- [WHAT IS BEING ASKED]: For every line in the records that has the word "lado", make a copy.

(Data records)

-.-.-

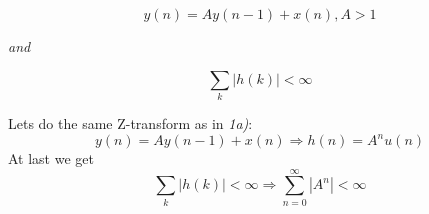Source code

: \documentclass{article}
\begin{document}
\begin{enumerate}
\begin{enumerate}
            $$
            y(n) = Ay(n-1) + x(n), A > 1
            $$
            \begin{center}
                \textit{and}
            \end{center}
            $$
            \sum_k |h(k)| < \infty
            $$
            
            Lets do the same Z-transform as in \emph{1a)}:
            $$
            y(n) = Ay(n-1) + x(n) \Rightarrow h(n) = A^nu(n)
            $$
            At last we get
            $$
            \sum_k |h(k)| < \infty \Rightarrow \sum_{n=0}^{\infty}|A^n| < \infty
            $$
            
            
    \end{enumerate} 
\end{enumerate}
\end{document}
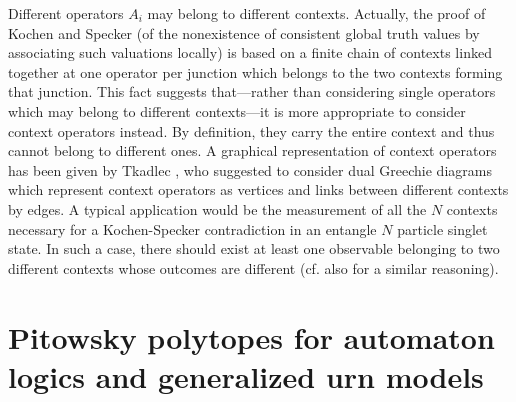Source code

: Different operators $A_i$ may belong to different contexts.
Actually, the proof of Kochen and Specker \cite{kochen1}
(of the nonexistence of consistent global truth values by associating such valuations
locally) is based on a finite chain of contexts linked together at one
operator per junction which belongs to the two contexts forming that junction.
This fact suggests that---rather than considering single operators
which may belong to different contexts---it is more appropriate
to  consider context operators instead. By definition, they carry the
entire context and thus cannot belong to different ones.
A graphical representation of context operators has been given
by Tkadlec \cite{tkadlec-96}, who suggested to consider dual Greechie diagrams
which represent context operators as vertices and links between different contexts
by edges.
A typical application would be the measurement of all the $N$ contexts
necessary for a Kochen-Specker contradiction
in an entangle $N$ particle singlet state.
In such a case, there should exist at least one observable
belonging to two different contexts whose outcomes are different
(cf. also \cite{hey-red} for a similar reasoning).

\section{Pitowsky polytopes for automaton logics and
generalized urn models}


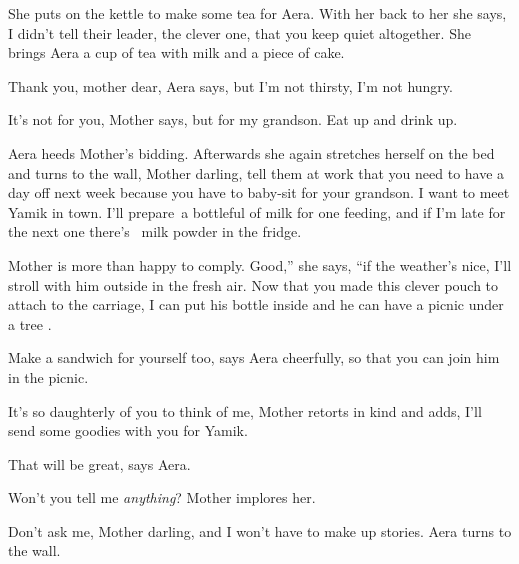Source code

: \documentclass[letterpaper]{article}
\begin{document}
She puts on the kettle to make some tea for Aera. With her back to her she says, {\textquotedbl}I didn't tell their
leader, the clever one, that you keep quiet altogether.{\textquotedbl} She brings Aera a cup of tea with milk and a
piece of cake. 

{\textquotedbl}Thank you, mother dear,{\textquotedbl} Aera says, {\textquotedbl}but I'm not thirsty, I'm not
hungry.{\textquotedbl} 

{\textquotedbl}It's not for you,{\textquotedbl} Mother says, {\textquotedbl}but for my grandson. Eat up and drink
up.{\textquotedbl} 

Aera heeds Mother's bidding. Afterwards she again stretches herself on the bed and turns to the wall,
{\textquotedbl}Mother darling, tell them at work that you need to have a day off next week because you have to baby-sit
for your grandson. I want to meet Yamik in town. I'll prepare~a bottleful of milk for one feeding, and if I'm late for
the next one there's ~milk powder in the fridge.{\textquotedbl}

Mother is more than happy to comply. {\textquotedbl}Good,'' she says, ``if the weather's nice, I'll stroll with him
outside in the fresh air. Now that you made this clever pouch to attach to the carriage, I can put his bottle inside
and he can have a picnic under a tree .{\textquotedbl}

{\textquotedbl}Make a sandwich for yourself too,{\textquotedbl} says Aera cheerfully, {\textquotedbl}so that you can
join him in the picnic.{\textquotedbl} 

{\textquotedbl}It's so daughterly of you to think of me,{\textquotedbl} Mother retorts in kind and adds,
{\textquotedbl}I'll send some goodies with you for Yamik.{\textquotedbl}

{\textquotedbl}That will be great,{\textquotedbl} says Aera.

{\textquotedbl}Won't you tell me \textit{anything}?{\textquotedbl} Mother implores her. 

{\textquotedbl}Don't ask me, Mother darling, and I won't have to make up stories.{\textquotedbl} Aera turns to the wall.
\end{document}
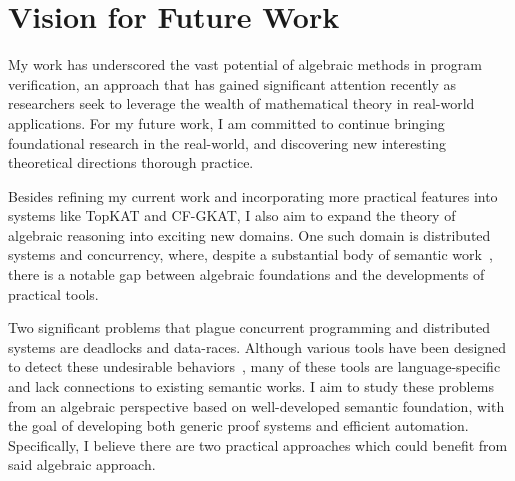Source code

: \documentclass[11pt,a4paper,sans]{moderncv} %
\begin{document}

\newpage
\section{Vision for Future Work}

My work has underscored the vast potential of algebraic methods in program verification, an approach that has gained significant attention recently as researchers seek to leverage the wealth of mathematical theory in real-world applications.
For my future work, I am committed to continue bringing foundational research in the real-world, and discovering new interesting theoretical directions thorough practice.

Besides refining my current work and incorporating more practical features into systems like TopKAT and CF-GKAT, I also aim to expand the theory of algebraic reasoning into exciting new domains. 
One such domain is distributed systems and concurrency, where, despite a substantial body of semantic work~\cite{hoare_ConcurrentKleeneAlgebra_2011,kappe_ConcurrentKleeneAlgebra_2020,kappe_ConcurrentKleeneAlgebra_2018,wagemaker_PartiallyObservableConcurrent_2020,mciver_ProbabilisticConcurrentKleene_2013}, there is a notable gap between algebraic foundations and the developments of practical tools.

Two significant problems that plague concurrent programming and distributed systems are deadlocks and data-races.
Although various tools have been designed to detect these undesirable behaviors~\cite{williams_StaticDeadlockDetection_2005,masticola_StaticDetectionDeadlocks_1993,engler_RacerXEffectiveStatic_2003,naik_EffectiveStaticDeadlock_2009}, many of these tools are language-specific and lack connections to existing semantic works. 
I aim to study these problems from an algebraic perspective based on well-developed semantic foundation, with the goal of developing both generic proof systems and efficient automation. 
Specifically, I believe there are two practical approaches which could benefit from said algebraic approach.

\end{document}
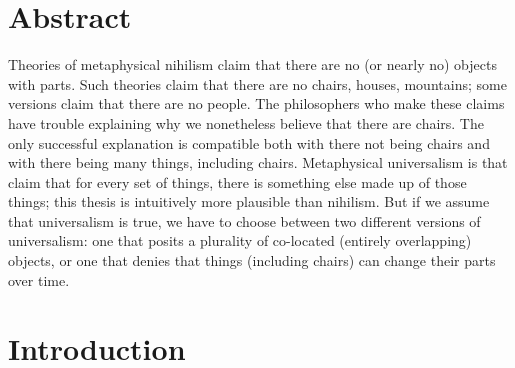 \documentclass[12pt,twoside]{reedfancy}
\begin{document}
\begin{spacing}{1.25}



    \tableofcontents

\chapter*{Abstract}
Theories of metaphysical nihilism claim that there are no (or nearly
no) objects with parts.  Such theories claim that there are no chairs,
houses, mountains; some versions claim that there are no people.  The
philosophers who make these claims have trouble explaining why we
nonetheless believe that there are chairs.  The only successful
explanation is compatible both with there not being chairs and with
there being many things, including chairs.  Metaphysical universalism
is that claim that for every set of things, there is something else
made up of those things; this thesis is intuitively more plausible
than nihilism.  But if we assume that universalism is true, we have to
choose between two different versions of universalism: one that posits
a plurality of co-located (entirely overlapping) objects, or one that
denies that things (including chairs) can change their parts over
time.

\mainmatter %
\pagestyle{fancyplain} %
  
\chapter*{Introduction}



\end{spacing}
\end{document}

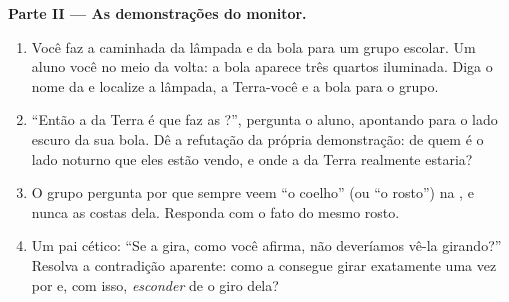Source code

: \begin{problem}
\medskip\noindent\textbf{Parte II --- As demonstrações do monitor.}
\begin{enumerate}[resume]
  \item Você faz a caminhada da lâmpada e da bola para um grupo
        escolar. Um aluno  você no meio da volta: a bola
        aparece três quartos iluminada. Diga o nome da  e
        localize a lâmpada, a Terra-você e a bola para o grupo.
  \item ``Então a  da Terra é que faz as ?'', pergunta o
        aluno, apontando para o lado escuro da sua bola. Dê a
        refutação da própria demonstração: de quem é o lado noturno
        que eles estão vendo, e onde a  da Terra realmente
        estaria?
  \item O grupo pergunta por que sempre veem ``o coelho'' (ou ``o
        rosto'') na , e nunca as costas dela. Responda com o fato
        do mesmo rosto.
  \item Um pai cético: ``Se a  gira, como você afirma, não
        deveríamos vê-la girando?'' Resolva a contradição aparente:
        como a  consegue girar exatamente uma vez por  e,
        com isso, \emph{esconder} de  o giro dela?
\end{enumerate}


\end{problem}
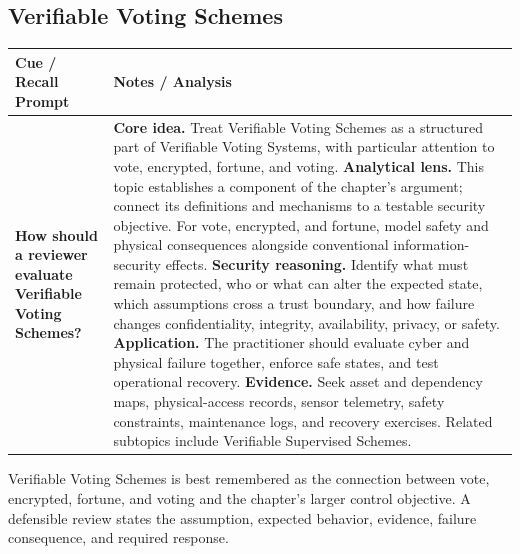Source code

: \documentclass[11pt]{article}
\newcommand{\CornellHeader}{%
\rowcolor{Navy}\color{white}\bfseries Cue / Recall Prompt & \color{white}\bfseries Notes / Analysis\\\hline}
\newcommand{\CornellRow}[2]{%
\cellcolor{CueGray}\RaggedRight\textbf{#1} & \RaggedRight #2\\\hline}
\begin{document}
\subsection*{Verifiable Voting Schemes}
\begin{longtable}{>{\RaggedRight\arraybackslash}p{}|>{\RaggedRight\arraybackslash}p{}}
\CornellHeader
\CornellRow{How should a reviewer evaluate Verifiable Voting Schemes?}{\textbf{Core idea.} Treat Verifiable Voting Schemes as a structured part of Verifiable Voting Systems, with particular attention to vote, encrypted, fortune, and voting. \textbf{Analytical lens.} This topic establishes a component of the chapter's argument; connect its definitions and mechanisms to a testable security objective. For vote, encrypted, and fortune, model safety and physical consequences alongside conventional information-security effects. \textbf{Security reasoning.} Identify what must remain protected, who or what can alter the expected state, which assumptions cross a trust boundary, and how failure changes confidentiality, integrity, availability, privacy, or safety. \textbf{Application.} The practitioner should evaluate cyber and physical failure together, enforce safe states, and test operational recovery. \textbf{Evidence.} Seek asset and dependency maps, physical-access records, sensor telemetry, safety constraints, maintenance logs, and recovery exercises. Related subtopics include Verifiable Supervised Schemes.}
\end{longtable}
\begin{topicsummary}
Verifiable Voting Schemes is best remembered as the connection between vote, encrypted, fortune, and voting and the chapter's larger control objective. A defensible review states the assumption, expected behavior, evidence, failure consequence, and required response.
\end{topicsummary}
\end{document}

-.-.-

- [SOLUTION TO THE PROBLEM]:
        aluno, apontando para o lado escuro da sua bola. Dê a
        refutação da própria demonstração: de quem é o lado noturno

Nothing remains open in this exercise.